→ **WORK REQUEST**
Given the listing below, write out exactly the lines starting with the line that has "图C-4项目新增界面图" and going on through the line that has "图C-14调度任务编制界面图", both kept.

→ **INFORMATION**
-*-

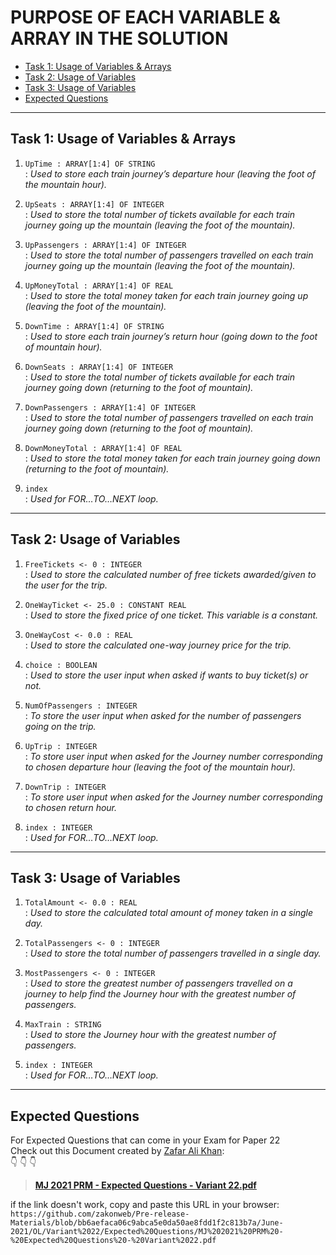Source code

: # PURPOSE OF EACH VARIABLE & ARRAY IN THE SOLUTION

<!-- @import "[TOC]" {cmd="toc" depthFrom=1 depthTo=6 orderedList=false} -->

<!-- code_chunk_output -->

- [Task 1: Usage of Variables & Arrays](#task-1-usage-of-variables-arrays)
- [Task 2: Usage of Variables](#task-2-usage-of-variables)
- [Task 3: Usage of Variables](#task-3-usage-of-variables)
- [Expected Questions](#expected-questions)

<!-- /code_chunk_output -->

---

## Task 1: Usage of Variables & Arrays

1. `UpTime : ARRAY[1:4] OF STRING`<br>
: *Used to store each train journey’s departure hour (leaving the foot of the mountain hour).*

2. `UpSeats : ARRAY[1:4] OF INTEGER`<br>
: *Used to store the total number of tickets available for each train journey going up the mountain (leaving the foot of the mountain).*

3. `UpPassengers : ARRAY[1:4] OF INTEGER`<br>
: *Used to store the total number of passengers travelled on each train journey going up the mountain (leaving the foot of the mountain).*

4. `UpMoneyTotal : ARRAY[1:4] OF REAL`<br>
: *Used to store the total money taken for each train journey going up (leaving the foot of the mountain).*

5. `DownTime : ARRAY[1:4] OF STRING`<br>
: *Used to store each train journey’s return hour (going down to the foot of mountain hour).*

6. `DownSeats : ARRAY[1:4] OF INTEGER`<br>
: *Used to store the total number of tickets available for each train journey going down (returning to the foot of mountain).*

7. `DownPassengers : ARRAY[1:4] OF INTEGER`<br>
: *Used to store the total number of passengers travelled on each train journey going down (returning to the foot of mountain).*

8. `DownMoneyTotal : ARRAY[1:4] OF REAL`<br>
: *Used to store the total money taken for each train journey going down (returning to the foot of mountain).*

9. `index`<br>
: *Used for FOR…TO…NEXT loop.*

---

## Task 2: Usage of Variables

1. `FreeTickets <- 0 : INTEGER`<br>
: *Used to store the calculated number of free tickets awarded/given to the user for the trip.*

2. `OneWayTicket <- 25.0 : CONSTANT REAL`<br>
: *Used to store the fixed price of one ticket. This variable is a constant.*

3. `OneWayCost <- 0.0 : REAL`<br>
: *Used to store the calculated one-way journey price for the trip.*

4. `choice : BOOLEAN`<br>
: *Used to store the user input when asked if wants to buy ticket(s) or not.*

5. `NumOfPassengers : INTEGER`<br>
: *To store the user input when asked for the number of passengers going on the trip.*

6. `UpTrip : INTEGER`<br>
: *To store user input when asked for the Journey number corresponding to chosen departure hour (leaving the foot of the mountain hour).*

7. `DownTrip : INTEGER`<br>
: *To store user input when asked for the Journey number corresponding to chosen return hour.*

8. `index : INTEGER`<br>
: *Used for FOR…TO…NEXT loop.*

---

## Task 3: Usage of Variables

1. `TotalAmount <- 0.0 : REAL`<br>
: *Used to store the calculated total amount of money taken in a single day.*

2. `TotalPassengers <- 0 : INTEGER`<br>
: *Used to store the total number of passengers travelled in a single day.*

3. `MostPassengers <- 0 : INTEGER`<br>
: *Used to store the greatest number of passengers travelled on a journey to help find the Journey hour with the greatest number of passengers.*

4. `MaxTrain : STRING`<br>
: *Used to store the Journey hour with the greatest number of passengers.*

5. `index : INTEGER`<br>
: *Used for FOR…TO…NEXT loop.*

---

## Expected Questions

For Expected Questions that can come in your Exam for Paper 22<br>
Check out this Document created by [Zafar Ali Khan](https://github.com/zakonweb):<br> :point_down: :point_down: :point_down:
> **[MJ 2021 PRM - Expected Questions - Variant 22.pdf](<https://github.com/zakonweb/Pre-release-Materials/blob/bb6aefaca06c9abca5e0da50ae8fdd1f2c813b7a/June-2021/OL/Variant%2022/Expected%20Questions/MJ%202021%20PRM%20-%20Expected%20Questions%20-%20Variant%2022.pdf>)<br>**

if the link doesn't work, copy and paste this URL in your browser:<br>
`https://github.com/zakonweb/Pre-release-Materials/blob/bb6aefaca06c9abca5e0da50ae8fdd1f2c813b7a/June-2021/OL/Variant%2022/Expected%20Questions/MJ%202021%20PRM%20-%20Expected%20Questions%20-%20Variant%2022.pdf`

-*-

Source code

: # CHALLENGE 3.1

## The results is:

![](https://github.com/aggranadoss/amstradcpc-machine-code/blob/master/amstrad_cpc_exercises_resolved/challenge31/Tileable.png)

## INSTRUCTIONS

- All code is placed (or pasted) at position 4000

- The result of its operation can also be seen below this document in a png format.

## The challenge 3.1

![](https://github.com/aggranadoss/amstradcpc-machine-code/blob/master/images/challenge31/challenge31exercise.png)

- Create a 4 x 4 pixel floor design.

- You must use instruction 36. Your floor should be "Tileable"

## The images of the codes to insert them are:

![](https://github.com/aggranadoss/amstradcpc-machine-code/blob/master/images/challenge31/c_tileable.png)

-*-

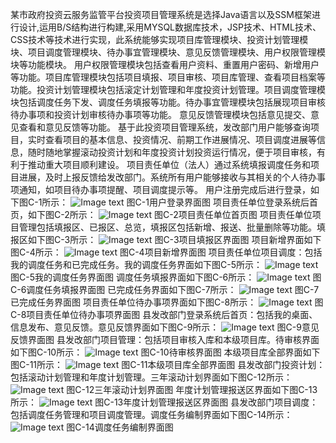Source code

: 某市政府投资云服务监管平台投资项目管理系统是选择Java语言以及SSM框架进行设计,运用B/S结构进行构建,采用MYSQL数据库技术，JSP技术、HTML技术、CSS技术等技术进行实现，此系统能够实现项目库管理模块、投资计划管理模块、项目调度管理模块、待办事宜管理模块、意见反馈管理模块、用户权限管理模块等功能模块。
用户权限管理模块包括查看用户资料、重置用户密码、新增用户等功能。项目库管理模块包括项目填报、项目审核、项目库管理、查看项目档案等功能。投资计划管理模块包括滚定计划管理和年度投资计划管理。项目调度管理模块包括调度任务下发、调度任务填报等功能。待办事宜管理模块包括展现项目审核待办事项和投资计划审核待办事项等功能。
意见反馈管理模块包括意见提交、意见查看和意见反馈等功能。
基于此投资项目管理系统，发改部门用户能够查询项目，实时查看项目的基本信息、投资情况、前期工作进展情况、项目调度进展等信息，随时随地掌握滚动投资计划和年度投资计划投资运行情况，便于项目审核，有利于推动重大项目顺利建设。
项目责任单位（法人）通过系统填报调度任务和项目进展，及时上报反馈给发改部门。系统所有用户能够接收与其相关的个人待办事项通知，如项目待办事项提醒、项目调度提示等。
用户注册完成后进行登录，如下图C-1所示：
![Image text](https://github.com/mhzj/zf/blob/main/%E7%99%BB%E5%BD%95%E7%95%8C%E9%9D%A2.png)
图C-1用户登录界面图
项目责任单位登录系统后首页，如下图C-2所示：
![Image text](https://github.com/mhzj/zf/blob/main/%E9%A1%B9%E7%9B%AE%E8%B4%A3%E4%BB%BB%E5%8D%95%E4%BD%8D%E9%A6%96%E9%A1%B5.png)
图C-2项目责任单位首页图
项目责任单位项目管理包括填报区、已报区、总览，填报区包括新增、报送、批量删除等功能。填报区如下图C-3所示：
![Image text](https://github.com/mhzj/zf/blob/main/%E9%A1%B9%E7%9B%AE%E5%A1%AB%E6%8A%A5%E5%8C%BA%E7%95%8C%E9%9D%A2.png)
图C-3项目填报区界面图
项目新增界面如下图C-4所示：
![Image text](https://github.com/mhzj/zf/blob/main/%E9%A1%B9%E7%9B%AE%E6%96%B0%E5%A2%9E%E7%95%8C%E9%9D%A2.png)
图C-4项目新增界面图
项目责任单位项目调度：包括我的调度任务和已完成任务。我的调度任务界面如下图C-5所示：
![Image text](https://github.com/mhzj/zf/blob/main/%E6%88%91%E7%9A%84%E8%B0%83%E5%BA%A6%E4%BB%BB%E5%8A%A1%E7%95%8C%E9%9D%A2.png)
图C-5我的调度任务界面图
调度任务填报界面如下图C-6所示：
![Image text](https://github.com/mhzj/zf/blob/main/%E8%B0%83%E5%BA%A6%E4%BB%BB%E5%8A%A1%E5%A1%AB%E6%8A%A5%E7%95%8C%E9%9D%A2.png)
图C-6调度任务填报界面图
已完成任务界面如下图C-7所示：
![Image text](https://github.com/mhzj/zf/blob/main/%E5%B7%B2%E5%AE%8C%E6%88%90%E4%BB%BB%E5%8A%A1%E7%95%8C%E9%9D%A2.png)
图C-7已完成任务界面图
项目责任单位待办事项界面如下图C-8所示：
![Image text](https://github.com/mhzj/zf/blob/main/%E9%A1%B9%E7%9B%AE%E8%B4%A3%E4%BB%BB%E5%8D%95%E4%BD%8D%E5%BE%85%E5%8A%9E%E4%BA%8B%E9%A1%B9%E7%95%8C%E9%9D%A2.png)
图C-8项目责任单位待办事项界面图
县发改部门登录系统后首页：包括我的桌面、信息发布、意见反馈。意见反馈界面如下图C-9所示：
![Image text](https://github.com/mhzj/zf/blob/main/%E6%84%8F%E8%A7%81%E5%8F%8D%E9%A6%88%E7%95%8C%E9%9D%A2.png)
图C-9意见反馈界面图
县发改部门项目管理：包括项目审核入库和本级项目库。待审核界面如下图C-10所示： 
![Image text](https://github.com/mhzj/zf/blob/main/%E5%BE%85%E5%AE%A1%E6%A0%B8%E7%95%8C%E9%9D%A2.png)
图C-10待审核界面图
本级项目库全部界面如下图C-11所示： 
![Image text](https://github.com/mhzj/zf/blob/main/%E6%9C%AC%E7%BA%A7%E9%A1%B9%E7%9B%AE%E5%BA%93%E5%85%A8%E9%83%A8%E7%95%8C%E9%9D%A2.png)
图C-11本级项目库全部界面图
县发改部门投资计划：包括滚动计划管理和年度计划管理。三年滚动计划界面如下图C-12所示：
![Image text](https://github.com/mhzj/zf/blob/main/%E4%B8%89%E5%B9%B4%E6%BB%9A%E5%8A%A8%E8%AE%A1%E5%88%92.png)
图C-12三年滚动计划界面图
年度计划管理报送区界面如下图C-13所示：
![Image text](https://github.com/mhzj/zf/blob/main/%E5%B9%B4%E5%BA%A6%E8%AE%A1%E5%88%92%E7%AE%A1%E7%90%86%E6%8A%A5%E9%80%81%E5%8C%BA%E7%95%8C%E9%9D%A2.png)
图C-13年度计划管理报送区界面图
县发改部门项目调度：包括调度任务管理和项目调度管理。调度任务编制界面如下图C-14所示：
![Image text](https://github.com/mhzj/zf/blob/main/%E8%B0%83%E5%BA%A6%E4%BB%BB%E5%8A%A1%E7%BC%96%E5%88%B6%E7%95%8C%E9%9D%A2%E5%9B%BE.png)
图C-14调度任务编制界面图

-*-

→ **RESULT**
图C-4项目新增界面图
项目责任单位项目调度：包括我的调度任务和已完成任务。我的调度任务界面如下图C-5所示：
![Image text](https://github.com/mhzj/zf/blob/main/%E6%88%91%E7%9A%84%E8%B0%83%E5%BA%A6%E4%BB%BB%E5%8A%A1%E7%95%8C%E9%9D%A2.png)
图C-5我的调度任务界面图
调度任务填报界面如下图C-6所示：
![Image text](https://github.com/mhzj/zf/blob/main/%E8%B0%83%E5%BA%A6%E4%BB%BB%E5%8A%A1%E5%A1%AB%E6%8A%A5%E7%95%8C%E9%9D%A2.png)
图C-6调度任务填报界面图
已完成任务界面如下图C-7所示：
![Image text](https://github.com/mhzj/zf/blob/main/%E5%B7%B2%E5%AE%8C%E6%88%90%E4%BB%BB%E5%8A%A1%E7%95%8C%E9%9D%A2.png)
图C-7已完成任务界面图
项目责任单位待办事项界面如下图C-8所示：
![Image text](https://github.com/mhzj/zf/blob/main/%E9%A1%B9%E7%9B%AE%E8%B4%A3%E4%BB%BB%E5%8D%95%E4%BD%8D%E5%BE%85%E5%8A%9E%E4%BA%8B%E9%A1%B9%E7%95%8C%E9%9D%A2.png)
图C-8项目责任单位待办事项界面图
县发改部门登录系统后首页：包括我的桌面、信息发布、意见反馈。意见反馈界面如下图C-9所示：
![Image text](https://github.com/mhzj/zf/blob/main/%E6%84%8F%E8%A7%81%E5%8F%8D%E9%A6%88%E7%95%8C%E9%9D%A2.png)
图C-9意见反馈界面图
县发改部门项目管理：包括项目审核入库和本级项目库。待审核界面如下图C-10所示： 
![Image text](https://github.com/mhzj/zf/blob/main/%E5%BE%85%E5%AE%A1%E6%A0%B8%E7%95%8C%E9%9D%A2.png)
图C-10待审核界面图
本级项目库全部界面如下图C-11所示： 
![Image text](https://github.com/mhzj/zf/blob/main/%E6%9C%AC%E7%BA%A7%E9%A1%B9%E7%9B%AE%E5%BA%93%E5%85%A8%E9%83%A8%E7%95%8C%E9%9D%A2.png)
图C-11本级项目库全部界面图
县发改部门投资计划：包括滚动计划管理和年度计划管理。三年滚动计划界面如下图C-12所示：
![Image text](https://github.com/mhzj/zf/blob/main/%E4%B8%89%E5%B9%B4%E6%BB%9A%E5%8A%A8%E8%AE%A1%E5%88%92.png)
图C-12三年滚动计划界面图
年度计划管理报送区界面如下图C-13所示：
![Image text](https://github.com/mhzj/zf/blob/main/%E5%B9%B4%E5%BA%A6%E8%AE%A1%E5%88%92%E7%AE%A1%E7%90%86%E6%8A%A5%E9%80%81%E5%8C%BA%E7%95%8C%E9%9D%A2.png)
图C-13年度计划管理报送区界面图
县发改部门项目调度：包括调度任务管理和项目调度管理。调度任务编制界面如下图C-14所示：
![Image text](https://github.com/mhzj/zf/blob/main/%E8%B0%83%E5%BA%A6%E4%BB%BB%E5%8A%A1%E7%BC%96%E5%88%B6%E7%95%8C%E9%9D%A2%E5%9B%BE.png)
图C-14调度任务编制界面图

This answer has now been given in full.